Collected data
○ ○ ○ ○
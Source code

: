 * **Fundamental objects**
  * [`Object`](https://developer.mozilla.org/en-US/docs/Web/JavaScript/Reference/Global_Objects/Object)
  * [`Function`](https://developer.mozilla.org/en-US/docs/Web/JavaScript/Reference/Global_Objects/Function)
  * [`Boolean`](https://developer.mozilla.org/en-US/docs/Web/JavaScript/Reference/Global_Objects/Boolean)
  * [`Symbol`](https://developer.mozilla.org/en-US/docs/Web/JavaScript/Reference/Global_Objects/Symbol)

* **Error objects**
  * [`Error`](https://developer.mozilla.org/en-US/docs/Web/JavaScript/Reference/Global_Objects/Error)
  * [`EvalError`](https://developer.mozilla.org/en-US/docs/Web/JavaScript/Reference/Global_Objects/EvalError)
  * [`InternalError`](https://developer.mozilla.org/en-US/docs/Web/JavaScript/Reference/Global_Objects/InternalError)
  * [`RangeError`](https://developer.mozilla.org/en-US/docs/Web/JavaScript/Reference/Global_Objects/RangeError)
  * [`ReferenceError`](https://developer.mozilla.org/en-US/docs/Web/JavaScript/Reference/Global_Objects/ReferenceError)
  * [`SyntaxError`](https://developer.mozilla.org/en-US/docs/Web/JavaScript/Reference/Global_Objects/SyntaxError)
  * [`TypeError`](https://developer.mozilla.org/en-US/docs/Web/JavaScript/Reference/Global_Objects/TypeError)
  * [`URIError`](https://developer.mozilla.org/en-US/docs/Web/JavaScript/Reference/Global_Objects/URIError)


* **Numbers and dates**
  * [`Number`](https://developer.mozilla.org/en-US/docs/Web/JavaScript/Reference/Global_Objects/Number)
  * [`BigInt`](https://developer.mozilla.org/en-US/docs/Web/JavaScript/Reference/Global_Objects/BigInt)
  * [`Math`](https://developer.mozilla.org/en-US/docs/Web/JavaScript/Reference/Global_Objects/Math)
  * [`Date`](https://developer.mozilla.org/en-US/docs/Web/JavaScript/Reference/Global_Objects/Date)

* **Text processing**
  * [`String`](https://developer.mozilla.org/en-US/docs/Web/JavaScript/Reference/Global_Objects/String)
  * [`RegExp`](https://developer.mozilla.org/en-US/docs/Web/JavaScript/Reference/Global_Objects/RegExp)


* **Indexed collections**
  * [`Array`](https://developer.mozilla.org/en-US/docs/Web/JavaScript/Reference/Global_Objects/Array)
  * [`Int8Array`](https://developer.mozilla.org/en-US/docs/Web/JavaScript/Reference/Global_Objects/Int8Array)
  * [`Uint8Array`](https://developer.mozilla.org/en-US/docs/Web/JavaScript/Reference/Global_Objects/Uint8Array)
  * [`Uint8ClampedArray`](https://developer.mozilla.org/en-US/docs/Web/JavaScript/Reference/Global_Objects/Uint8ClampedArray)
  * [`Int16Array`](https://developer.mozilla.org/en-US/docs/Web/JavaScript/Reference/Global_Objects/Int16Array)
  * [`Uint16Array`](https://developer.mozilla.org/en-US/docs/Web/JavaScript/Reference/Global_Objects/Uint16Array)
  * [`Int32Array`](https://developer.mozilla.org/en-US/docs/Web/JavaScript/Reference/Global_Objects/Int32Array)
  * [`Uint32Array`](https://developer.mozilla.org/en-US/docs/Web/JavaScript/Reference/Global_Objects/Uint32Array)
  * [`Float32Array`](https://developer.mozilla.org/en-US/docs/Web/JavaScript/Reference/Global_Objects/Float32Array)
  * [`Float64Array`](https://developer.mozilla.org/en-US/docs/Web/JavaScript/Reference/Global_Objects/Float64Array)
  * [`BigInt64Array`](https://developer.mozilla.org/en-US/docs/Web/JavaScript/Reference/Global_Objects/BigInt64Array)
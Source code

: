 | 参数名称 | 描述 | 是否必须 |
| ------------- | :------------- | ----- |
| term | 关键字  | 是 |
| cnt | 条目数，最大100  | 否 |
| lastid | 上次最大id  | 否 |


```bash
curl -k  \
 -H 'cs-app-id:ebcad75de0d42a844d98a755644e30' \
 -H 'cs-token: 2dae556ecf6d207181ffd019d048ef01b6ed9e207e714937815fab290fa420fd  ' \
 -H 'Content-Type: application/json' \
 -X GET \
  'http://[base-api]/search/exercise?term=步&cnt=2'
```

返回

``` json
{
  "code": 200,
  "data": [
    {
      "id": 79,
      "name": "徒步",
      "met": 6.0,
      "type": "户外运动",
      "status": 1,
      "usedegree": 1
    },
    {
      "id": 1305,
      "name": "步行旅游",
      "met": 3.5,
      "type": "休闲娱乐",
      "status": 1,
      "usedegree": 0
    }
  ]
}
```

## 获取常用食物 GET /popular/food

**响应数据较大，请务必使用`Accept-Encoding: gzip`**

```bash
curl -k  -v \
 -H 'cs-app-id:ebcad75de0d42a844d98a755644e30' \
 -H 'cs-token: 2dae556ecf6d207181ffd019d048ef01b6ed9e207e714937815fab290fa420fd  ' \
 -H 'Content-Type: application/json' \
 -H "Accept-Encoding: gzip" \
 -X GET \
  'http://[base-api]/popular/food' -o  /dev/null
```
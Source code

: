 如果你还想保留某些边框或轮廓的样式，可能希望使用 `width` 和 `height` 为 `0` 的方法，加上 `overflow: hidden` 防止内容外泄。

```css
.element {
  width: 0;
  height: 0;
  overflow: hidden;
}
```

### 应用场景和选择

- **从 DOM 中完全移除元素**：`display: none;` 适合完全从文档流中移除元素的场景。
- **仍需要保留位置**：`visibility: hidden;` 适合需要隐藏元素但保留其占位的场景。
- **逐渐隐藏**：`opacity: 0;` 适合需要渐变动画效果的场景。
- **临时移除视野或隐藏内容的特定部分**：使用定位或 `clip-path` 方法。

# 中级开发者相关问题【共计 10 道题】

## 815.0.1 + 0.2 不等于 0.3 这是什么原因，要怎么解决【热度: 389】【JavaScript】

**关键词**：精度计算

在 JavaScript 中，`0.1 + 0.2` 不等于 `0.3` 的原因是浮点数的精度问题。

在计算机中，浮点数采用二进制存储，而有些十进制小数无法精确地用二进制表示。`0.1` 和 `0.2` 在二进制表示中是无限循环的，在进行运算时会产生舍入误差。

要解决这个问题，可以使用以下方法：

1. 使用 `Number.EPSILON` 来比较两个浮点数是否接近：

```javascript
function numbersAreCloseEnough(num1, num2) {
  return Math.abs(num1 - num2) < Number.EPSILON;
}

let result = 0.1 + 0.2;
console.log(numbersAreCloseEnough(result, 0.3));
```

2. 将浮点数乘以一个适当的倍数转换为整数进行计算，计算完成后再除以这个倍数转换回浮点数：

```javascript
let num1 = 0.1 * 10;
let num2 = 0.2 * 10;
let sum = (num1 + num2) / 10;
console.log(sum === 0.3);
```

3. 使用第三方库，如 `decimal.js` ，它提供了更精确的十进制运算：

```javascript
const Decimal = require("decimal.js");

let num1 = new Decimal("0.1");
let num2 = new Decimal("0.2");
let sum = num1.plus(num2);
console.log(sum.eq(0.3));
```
○ ○ ○ ○
**Task requirements**
The string "popular" marks the lines to copy; report each of them from the data above.

**Response**
## 获取常用食物 GET /popular/food
  'http://[base-api]/popular/food' -o  /dev/null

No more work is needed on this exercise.